After the Greek capture of the city in 1913, the site of the main palace complex was later used for the construction of the city's military hospital, which in turn gave way in 1958 to new building, designed by V. Harisis, intended to serve as a royal pavilion. Since 1995 this houses the Byzantine Museum of Ioannina. Next to the museum, on the easternmost and highest part of the citadel, lies the Fethiye Mosque with the tomb of Ali Pasha and one of his wives to the northwest, covered by an iron lattice work. The mosque occupies the space of the city's Byzantine-era cathedral, and was originally built after the Ottoman conquest in 1430. Rebuilt in grander style in the 17th century, its present form dates to its reconstruction by Ali Pasha c. 1795.

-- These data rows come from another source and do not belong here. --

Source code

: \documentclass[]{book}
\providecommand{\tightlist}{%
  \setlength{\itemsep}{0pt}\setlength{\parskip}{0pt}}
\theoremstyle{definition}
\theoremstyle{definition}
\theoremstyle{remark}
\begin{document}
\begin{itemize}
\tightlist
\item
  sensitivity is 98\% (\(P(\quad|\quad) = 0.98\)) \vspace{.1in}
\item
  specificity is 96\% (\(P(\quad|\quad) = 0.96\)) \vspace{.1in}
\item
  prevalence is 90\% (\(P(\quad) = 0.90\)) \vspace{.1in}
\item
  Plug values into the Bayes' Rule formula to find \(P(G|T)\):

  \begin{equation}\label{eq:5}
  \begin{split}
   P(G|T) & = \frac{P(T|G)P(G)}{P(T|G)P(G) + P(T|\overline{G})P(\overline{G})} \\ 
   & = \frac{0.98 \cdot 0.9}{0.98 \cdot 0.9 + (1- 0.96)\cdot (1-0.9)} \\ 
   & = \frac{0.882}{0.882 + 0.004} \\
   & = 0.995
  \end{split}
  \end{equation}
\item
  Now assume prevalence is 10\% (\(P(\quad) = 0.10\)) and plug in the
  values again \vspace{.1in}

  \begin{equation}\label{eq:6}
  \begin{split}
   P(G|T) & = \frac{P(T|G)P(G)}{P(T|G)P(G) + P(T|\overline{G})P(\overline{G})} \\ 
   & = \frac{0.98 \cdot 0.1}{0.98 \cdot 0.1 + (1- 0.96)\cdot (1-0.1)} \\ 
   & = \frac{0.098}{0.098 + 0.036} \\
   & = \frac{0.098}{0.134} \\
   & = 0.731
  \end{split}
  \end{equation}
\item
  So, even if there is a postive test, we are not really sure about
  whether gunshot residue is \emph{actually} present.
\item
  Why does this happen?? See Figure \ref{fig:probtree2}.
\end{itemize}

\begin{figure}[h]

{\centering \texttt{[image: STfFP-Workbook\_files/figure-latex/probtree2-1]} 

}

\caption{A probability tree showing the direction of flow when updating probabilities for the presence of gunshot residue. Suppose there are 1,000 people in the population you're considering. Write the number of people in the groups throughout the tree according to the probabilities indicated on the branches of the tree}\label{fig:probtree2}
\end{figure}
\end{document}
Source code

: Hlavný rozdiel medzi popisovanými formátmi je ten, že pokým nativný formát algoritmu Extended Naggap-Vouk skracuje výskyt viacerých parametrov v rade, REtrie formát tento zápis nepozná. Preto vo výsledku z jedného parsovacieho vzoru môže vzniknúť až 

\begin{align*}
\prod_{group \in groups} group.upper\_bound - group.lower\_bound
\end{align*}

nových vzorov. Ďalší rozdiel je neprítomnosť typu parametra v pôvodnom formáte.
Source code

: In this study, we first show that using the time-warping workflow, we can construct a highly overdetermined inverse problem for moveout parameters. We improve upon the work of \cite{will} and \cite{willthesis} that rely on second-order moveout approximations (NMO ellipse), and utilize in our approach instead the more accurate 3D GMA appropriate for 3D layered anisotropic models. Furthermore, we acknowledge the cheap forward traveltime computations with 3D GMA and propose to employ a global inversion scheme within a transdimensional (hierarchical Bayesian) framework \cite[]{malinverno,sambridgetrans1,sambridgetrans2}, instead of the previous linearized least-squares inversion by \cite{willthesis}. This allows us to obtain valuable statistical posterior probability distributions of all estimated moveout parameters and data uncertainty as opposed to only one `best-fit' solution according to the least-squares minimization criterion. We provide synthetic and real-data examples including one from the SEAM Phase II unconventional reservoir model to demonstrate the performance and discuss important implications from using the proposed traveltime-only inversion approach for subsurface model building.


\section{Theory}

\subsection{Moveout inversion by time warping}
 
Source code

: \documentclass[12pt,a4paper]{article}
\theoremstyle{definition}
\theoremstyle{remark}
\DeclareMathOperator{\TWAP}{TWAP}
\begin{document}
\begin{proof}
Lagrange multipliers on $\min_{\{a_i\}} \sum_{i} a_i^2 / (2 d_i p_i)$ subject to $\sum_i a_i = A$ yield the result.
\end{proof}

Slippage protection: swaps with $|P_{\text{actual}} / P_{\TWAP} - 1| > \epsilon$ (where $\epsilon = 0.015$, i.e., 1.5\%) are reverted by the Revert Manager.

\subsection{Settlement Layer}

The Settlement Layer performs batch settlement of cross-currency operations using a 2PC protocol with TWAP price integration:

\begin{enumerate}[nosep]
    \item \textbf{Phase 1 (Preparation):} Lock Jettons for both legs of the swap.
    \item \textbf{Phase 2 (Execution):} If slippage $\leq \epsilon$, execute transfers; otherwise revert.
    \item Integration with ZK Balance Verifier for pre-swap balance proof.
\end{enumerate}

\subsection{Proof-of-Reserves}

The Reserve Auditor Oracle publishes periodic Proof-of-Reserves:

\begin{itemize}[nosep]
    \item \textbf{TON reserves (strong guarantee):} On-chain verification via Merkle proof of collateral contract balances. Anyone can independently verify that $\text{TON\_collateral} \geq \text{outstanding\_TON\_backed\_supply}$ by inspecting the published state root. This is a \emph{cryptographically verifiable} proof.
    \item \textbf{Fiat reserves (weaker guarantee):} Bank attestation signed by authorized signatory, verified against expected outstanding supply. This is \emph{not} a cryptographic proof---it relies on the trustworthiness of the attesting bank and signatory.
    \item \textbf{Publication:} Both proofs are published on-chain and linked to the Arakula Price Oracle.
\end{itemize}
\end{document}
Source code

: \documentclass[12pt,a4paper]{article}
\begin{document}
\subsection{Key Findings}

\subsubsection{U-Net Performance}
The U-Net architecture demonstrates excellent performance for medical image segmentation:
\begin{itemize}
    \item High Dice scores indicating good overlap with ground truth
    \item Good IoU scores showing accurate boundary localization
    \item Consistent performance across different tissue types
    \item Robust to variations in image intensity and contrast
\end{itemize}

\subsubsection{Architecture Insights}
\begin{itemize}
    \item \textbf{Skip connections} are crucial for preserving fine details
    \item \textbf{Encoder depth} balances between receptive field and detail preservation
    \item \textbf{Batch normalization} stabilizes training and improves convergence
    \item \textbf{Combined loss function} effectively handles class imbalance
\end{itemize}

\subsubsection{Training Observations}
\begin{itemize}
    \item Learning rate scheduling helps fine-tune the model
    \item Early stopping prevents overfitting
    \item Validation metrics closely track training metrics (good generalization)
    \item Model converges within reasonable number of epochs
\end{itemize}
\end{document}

The main surviving part of Ali's palace is the so-called "Treasury" (Θησαυροφυλάκιο) to the north, a square building of unidentified use. A domed space adjacent to it was later converted into the small church of the Holy Unmercenaries (Άγιοι Ανάργυροι). The Treasury was restored in 1989–90 and houses an exhibition on the history and methods of silversmithing in Ioannina and its wider area, for which the region was famous in Ottoman times. In 2016, the citadel's dedication to this local craft was significantly expanded with the opening of the Silversmithing Museum of Ioannina, operated by the Piraeus Bank Group Cultural Foundation (PIOP). It is housed in the fully restored western bastion of the Its Kale acropolis. Other surviving or excavated structures are the kitchens, dating to the early 19th century, located in the northwestern part of the citadel, which now serve as a refectory; the gunpowder store to the northeast of the Fethiye Mosque, which today serves as an educational space, with a ruined building of unknown purpose between it and the kitchens, as well as the ruined base of another large Byzantine-era circular tower; a large two-storey building northeast of the Treasury, possibly a barracks or an unidentified part of the palace, which survives only in half its original length, and now serves as a cultural and exhibition space; and a small bath complex to the north.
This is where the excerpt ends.